1

How to separate (with white space) strings when it's glued, using keys in arrays to check if it's glued?

glued: sisteralannis, goodplace (replace for: sister alannis, good place)

Note: both have the starting part of existing keys in the array: sister, good, but they are not exactly keys, so replacing can not occur, so I need to separate them away, so that replacement is possible in the next step of the script. another solution would be to remove everything that is not exactly the same as the keys in $myWords

This code is to replace strings, I want an improvement, a code that verifies if the strings are glued, and add a space between them, separating them:

$myVar = "my sisteralannis is not that blonde, here is a goodplace";
$myWords=array(
    array("is","é"),
    array("on","no"),
    array("that","aquela"),
    array("sister","irmã"), 
    array("my","minha"),
    array("myth","mito"),
    array("he","ele"),
    array("good","bom"),
    array("ace","perito")
); 
usort($myWords,function($a,$b){return mb_strlen($b[0])<=>mb_strlen($a[0]);});  // sort subarrays by first column multibyte length
// remove mb_ if first column holds no multi-byte characters.  strlen() is much faster.
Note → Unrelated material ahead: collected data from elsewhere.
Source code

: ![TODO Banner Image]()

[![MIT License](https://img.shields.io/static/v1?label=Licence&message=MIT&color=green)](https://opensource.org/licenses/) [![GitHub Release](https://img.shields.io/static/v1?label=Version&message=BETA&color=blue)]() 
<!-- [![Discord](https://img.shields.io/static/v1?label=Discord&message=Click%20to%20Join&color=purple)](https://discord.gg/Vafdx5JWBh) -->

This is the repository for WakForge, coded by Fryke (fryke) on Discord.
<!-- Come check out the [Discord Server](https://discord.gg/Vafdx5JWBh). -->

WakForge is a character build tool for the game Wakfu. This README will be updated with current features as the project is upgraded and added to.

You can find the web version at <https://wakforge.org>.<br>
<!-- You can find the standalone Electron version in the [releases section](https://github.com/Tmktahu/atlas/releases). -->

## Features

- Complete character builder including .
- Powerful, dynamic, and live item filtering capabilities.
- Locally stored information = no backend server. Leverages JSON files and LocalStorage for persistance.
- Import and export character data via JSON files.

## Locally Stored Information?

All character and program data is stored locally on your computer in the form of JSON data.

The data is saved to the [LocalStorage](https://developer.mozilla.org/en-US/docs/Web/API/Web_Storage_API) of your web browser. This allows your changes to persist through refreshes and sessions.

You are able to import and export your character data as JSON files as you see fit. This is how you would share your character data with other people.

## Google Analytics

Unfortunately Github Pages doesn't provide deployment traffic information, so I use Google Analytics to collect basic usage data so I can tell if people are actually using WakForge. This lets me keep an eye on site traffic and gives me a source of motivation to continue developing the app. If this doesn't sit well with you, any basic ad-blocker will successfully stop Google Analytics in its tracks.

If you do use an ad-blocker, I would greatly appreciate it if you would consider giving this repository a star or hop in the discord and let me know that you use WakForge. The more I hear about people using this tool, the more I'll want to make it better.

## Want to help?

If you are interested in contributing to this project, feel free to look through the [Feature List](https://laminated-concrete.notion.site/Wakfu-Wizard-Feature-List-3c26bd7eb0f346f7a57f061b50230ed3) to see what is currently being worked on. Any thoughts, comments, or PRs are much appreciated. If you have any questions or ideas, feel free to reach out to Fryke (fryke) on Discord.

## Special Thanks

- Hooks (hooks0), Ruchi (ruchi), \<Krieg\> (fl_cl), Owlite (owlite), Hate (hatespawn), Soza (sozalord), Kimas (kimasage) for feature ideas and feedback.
foreach($myWords as &$words){
    $words[0]='/\b'.$words[0].'\b/ui';  // generate patterns using search word, word boundaries, and case-insensitivity
}

$myVar=preg_replace(array_column($myWords,0),array_column($myWords,1),$myVar);
 //APPLY SECOND SOLUTION HERE

echo $myVar;

Expected Output: minha irmã alannis é not aquela blonde, here é a bom place.

=================

2ª solution More Simple: make match between $myVar and $myWords and delete anything that does not exist in $myWords.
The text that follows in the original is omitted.